We used our Enterprise Solution to help an energy company create an open data sandbox ready to be deployed for data challenges. This use case shows that we can effectively use synthetic data to share and move data with low re-identification risks.
The challenge
Data regulation can hinder sharing and re-usage, often blocking and slowing down business innovation processes, especially when this data is sensitive or strategic for the organisation. The most common approach to moving data while complying with regulation is applying standard anonymisation techniques such as masking, perturbation, and shuffling.
The problem with this approach is that a successful anonymisation process might destroy valuable information from the original data, making it unusable for analytics and data science. We carried out the challenge addressed by this use case in collaboration with a large energy utility affected by the issues mentioned above. Different business units, for example, could not access each other datasets, potentially preventing actionable insights.
The solution
We used our Enterprise Solution to ingest and synthesise datasets from different sources across the organisation, populating a centralised registry with synthetic data. Each registry entity is associated with a report that quantifies the information lost from the original dataset during the generation process.

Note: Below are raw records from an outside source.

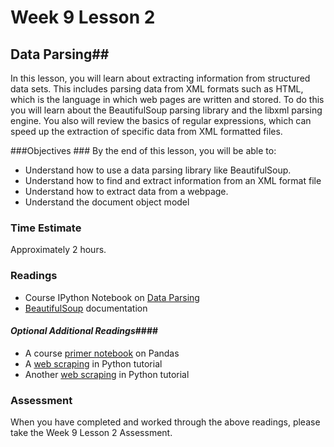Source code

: # Week 9 Lesson 2 #
## Data Parsing##

In this lesson, you will learn about extracting information from structured data sets. This includes parsing data from XML formats such as HTML, which is the language in which web pages are written and stored. To do this you will learn about the BeautifulSoup parsing library and the libxml parsing engine. You also will review the basics of regular expressions, which can speed up the extraction of specific data from XML formatted files.

###Objectives ###
By the end of this lesson, you will be able to:

- Understand how to use a data parsing library like BeautifulSoup.
- Understand how to find and extract information from an XML format file
- Understand how to extract data from a webpage.
- Understand the document object model 


### Time Estimate ###

Approximately 2 hours.

### Readings ####

- Course IPython Notebook on [Data Parsing](notebook/intro2dp.ipynb)
- [BeautifulSoup](http://www.crummy.com/software/BeautifulSoup/bs4/doc/) documentation

#### *Optional Additional Readings*####

- A course [primer notebook](intro2pandas.ipynb) on Pandas
- A [web scraping](http://nbviewer.ipython.org/url/www.unc.edu/~ncaren/Lax-1.ipynb.json) in Python tutorial
- Another [web scraping](http://nbviewer.ipython.org/urls/dl.dropboxusercontent.com/u/33663928/dst4l-projects/week5/Web_Scraping_Tutorial-TotalFilm_50_Adaptations.ipynb) in Python tutorial

### Assessment ###

When you have completed and worked through the above readings, please take the Week 9 Lesson 2 Assessment.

The same report contains an evaluation of the re-identification risks related to the synthetic dataset. The ingestion and generation processes use a generative model that identifies outliers and clean anomalies. This operation helps to avoid re-identification and prepare data science and analytics.
The result
Creating a data sandbox allowed the organisation to boost cross- organisational innovation. The first result was successfully handling a machine learning challenge based on a dataset that initially contained Personal Identifiable Information. The second result was a better communication of data insights across the marketing and the production unit within the same organisation, and unlocking a data sandbox allowed collaboration with relevant internal and external partners with facilitated and safe data sharing.